_Work order_
What lines in the records below include the word "currentInstallation"? Return each one.

####

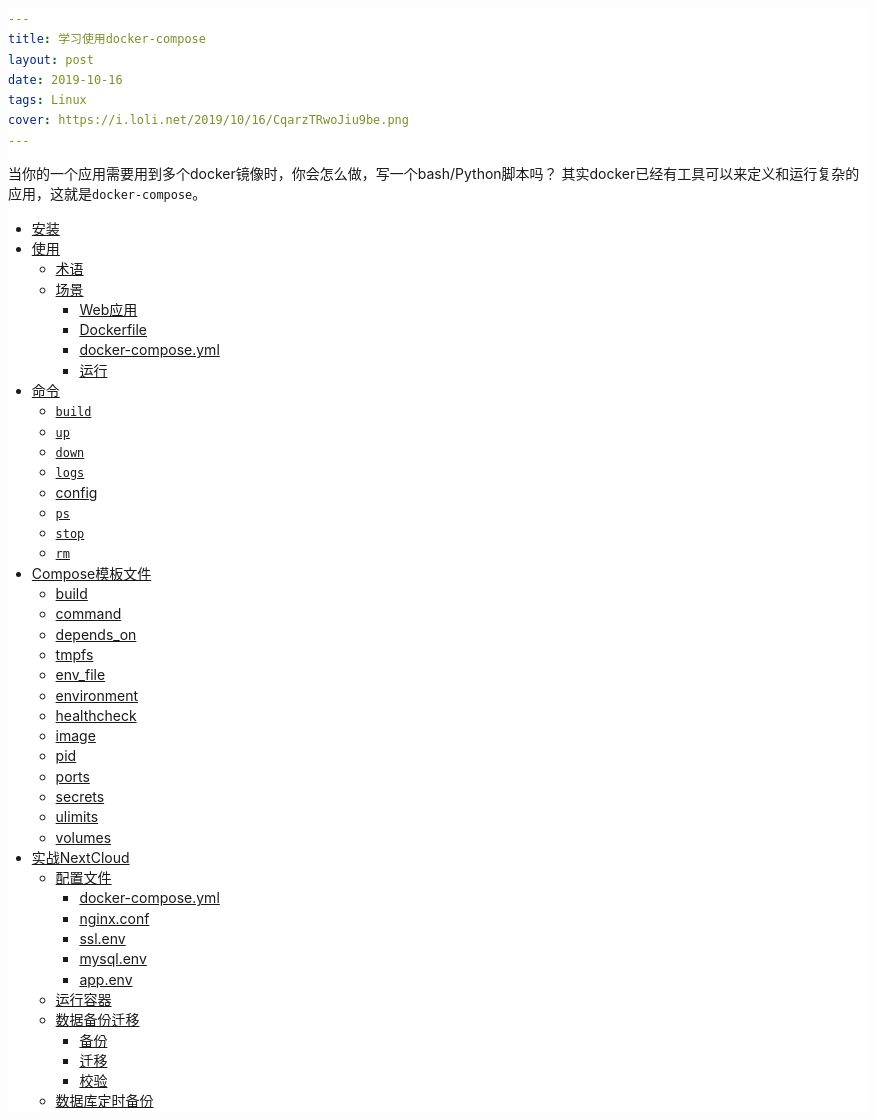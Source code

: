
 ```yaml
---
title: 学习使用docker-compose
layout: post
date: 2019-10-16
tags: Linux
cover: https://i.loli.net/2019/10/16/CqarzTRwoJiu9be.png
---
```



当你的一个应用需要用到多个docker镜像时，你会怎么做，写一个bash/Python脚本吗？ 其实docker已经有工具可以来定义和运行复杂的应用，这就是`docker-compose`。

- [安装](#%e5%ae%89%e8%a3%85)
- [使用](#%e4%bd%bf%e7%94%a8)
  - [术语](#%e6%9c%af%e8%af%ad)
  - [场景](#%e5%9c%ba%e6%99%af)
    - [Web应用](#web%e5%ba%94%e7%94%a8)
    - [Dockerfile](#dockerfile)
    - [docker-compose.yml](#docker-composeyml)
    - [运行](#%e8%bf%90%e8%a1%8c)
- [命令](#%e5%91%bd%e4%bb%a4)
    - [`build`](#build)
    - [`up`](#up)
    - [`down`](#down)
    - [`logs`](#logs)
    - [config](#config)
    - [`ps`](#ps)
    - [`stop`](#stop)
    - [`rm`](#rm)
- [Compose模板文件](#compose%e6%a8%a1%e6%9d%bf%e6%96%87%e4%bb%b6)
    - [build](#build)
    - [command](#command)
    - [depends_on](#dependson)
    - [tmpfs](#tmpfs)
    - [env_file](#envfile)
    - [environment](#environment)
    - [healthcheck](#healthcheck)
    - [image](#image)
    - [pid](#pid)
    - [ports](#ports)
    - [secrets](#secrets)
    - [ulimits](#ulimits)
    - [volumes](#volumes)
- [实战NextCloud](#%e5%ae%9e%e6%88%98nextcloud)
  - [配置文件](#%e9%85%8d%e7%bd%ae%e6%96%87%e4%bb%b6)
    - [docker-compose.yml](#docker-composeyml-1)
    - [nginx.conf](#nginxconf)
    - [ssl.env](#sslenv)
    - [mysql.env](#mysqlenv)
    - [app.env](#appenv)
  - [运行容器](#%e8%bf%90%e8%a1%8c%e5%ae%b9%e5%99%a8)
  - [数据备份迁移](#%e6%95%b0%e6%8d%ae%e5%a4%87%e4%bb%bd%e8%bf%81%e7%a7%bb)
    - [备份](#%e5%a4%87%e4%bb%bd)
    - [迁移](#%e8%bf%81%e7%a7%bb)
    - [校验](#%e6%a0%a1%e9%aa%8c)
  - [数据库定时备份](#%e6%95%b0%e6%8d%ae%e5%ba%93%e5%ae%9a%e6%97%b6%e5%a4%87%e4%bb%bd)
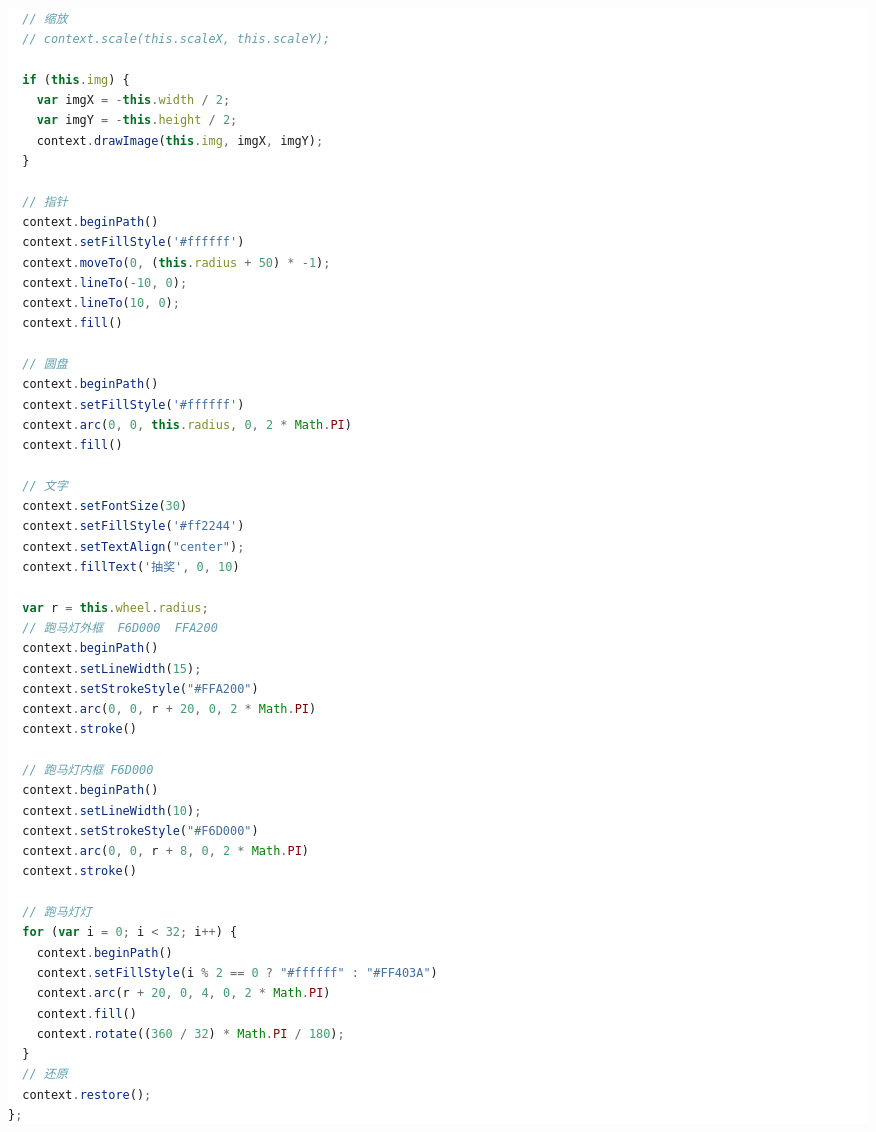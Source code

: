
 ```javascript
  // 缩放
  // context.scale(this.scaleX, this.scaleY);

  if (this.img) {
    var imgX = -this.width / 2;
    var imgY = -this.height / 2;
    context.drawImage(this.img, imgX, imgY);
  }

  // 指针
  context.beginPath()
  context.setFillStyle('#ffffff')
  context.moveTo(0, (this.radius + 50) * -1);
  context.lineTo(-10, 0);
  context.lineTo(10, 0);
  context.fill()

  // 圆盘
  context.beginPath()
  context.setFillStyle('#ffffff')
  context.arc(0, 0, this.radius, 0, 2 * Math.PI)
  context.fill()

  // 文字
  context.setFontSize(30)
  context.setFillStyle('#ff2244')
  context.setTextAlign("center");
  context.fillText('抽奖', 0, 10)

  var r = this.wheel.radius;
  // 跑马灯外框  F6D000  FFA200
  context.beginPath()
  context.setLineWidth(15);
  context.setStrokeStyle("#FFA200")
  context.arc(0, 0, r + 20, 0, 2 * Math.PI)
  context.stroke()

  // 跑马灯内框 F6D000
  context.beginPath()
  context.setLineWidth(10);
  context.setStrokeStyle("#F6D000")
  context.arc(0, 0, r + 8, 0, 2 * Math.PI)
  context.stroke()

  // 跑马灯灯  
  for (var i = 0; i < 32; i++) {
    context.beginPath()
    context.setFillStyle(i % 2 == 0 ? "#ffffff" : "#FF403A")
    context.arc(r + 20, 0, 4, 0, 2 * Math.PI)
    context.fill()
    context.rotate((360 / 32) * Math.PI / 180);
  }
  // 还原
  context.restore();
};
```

####

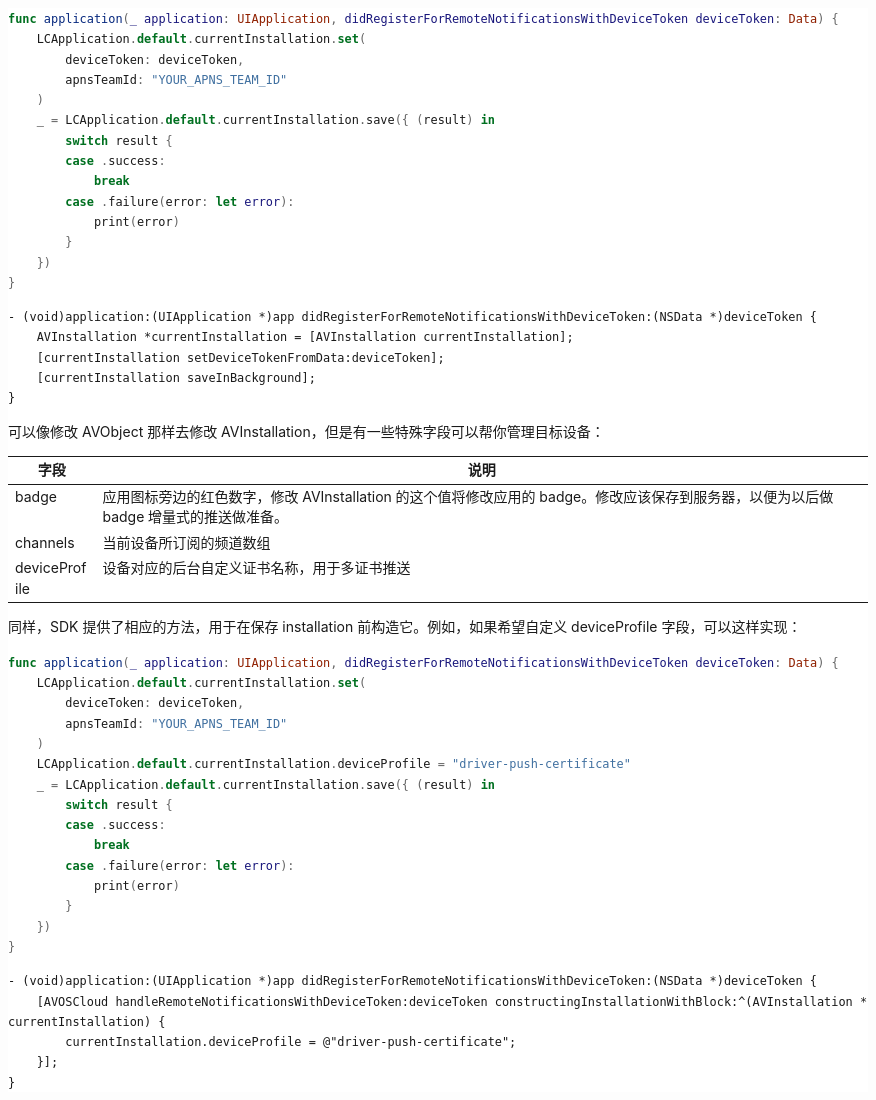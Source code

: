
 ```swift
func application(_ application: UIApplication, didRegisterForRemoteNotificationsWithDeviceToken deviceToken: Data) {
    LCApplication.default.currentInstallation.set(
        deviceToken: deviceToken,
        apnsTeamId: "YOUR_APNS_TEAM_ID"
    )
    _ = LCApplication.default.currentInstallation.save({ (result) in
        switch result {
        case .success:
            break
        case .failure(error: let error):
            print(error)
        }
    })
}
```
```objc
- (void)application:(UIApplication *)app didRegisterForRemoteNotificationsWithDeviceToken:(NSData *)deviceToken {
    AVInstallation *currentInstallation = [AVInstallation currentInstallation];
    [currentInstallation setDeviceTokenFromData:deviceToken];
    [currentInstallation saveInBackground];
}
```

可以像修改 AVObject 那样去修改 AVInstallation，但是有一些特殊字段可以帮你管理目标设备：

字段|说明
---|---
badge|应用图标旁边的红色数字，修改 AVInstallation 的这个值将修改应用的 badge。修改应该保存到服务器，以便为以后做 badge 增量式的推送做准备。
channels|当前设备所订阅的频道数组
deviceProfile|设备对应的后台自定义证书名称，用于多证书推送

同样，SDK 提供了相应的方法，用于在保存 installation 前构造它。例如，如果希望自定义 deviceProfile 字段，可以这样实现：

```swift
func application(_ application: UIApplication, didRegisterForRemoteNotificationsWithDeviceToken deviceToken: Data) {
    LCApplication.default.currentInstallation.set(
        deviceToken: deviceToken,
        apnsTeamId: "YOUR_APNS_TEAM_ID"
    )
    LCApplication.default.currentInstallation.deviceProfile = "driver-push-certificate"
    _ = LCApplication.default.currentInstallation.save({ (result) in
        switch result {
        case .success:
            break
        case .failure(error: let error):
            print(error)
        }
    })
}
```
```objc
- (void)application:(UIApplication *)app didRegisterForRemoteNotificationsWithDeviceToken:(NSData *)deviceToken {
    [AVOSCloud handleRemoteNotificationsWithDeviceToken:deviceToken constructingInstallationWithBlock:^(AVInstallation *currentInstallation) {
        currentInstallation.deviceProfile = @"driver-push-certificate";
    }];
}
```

####

_Answer space_
    LCApplication.default.currentInstallation.set(
    _ = LCApplication.default.currentInstallation.save({ (result) in
    AVInstallation *currentInstallation = [AVInstallation currentInstallation];
    [currentInstallation setDeviceTokenFromData:deviceToken];
    [currentInstallation saveInBackground];
    LCApplication.default.currentInstallation.set(
    LCApplication.default.currentInstallation.deviceProfile = "driver-push-certificate"
    _ = LCApplication.default.currentInstallation.save({ (result) in
    [AVOSCloud handleRemoteNotificationsWithDeviceToken:deviceToken constructingInstallationWithBlock:^(AVInstallation *currentInstallation) {
        currentInstallation.deviceProfile = @"driver-push-certificate";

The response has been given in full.